Supporters at the event resembled calmer ilk of clientele than the people who often show up to Trump rallies, ready to protest or throw protesters out.
“He’s a genius,” 30-year-old Kristen Parente told The Daily Beast before Carson began. She hadn’t decided on a candidate and said she wanted to get a chance to hear Carson speak extensively because the race “is just a pissing match between everyone right now.”
Others were seemingly on the fence as well. Robert Cutrona, 77, said that he was looking at all the candidates and that besides Carson, he is interested in Marco Rubio.
While Cutrona thought Carson’s lack of foreign policy experience might help the candidate in the long run because he would—in theory—assemble a crack team to advise him, Cutrona said the trouble in Carson’s own ranks makes him think “there may be more problems we don’t know about.”

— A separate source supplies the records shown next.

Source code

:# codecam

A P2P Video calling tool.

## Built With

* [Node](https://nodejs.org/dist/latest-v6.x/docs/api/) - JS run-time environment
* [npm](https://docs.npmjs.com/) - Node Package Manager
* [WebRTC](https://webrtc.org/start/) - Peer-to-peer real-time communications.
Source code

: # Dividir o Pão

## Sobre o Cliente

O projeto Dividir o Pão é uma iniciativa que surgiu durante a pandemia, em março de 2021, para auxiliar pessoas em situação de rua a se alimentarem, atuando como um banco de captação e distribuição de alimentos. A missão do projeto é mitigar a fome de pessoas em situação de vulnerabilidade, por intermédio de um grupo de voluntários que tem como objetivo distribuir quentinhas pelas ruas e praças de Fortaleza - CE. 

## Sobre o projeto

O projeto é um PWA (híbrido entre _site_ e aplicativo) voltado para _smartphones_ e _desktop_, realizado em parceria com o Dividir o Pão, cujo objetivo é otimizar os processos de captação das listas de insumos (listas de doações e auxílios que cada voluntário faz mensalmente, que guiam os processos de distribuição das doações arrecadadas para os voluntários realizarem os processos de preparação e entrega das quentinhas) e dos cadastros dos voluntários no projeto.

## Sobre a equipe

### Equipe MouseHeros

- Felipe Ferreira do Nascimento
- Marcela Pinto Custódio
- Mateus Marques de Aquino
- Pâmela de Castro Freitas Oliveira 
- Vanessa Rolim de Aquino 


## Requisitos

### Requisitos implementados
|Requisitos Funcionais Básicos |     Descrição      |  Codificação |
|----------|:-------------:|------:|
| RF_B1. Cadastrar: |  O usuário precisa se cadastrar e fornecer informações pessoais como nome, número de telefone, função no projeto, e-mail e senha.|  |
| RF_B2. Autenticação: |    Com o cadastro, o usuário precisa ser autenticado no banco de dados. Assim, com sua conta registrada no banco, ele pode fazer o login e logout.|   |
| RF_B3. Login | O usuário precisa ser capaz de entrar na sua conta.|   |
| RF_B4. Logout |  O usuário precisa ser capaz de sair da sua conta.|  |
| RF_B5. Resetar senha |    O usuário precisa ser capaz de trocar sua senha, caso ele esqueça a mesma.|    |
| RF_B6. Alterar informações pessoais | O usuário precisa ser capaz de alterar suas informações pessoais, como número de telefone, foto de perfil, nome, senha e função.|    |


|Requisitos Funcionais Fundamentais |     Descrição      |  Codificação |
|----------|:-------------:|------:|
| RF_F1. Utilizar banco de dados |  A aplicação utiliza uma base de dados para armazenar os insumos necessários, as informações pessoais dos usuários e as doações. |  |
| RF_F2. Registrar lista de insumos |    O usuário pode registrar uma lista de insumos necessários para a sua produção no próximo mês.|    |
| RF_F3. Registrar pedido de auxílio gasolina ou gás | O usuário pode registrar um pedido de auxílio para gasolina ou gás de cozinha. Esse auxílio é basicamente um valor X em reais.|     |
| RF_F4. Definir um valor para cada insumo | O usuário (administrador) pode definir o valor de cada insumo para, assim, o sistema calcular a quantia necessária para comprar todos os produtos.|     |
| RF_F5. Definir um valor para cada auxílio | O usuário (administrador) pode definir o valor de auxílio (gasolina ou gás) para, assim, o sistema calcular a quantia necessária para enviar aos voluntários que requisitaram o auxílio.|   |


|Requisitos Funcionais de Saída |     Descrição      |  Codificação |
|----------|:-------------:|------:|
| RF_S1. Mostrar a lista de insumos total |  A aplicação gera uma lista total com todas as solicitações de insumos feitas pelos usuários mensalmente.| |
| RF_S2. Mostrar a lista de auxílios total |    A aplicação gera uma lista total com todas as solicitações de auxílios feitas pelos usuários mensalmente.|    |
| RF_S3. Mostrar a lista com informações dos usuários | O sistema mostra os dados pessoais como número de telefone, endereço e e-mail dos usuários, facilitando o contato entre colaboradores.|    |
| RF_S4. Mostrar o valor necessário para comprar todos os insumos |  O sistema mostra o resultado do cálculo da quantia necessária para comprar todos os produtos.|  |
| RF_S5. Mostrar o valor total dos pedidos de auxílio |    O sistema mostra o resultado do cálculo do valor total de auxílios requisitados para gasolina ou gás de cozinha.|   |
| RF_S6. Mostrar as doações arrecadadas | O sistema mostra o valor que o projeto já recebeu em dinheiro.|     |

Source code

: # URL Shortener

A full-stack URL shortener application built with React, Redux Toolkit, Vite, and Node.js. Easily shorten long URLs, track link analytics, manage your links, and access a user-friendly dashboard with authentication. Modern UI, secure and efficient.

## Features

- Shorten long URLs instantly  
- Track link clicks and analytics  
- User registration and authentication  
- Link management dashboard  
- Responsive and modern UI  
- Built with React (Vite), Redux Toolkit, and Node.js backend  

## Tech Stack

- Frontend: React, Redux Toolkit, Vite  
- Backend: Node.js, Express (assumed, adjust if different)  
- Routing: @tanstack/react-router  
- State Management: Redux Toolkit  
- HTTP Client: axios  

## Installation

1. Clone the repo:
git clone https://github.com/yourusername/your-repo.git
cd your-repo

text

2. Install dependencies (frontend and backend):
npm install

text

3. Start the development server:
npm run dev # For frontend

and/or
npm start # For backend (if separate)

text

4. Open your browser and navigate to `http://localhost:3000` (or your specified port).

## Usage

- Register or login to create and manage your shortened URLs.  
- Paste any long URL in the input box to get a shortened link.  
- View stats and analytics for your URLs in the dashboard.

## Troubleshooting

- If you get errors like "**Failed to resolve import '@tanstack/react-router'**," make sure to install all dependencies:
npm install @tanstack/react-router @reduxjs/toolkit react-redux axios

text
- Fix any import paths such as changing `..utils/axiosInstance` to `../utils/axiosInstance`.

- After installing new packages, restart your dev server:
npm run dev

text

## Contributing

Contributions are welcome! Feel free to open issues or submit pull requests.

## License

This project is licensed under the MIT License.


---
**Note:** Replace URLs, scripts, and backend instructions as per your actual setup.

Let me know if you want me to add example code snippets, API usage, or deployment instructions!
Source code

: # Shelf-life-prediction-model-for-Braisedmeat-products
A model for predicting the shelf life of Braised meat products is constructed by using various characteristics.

Carson didn’t seem to be shaken by the sudden resignations of his staffers though; if anything, he appeared as if a weight had been lifted as he jostled between talk of his new tax plan, the threat of ISIS, and education, which occupied a great deal of the speech.
“The best educated people are homeschoolers,” Carson declared. “You get a good education, you write your own ticket,” a similar refrain to the story of his own educational path.
These types of claims, no matter how unfounded they may be, didn’t even stop skeptics like Parente from rushing up to Carson among the book-carrying audience members who waited for a chance to take a selfie.
Still, while the tales of his life story were decidedly Carson, the moments that engaged the crowd the most were those in which the retired neurosurgeon sounded a bit like Trump and his supporters started to follow suit.
“We’re dealing with dirty people, so we can do dirty things,” he said about ISIS, a line which could have come right from Trump’s playbook. During the Q&A session which followed his speech, he shut down a person in the audience questioning the constitutionality of Carson’s claim that Muslims shouldn’t be president.
This drew the loudest applause of the night, prompting one woman nearby to yell, “Take that, Muhammad.”